> **Problem statement**: The number of lines below containing the word "Probability" is all that should be returned.

> **Information**:
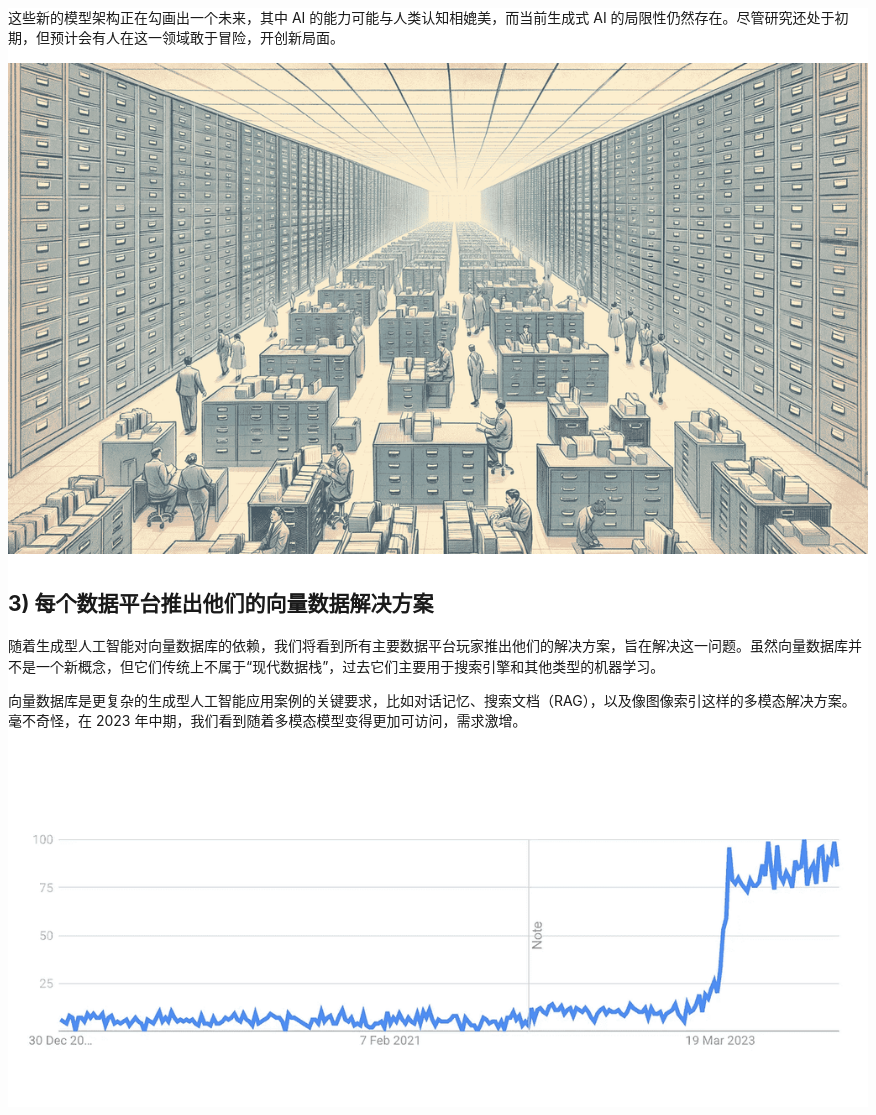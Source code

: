 这些新的模型架构正在勾画出一个未来，其中 AI 的能力可能与人类认知相媲美，而当前生成式 AI 的局限性仍然存在。尽管研究还处于初期，但预计会有人在这一领域敢于冒险，开创新局面。

![](img/d0924ab2e7a924476b35b4e1a3f23f08.png)

## 3) 每个数据平台推出他们的向量数据解决方案

随着生成型人工智能对向量数据库的依赖，我们将看到所有主要数据平台玩家推出他们的解决方案，旨在解决这一问题。虽然向量数据库并不是一个新概念，但它们传统上不属于“现代数据栈”，过去它们主要用于搜索引擎和其他类型的机器学习。

向量数据库是更复杂的生成型人工智能应用案例的关键要求，比如对话记忆、搜索文档（RAG），以及像图像索引这样的多模态解决方案。毫不奇怪，在 2023 年中期，我们看到随着多模态模型变得更加可访问，需求激增。

![](img/2edccd26e63aed28750b4a8ab145964d.png)
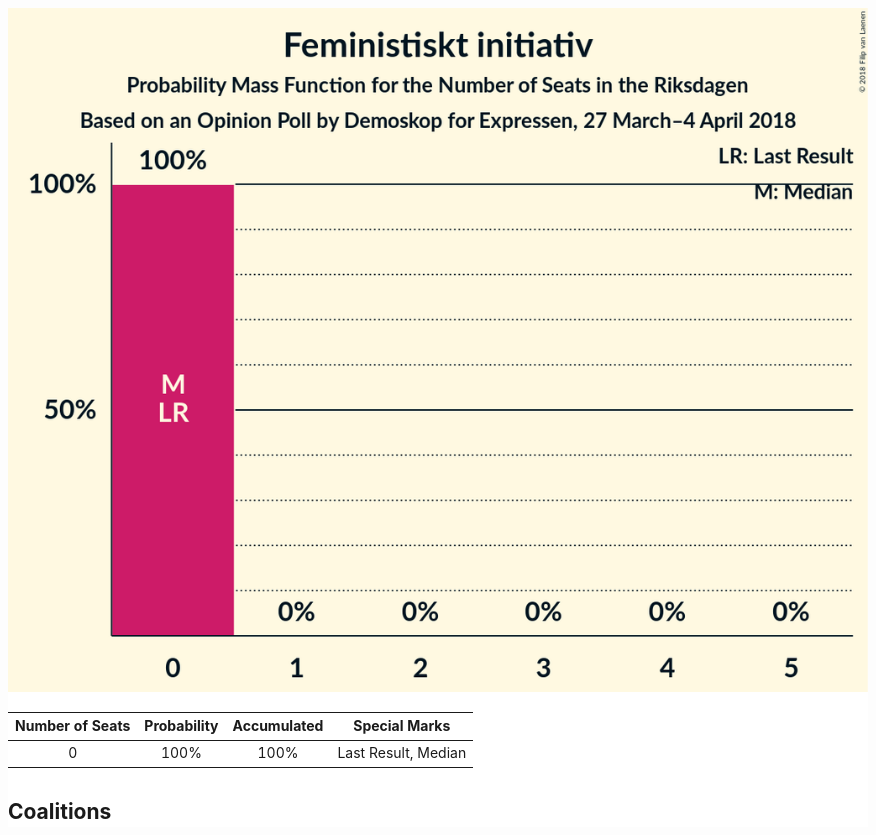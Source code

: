 ![Graph with seats probability mass function not yet produced](2018-04-04-Demoskop-seats-pmf-feministisktinitiativ.png "Seats Probability Mass Function")

| Number of Seats | Probability | Accumulated | Special Marks |
|:---------------:|:-----------:|:-----------:|:-------------:|
| 0 | 100% | 100% | Last Result, Median |


## Coalitions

> **Response**: 2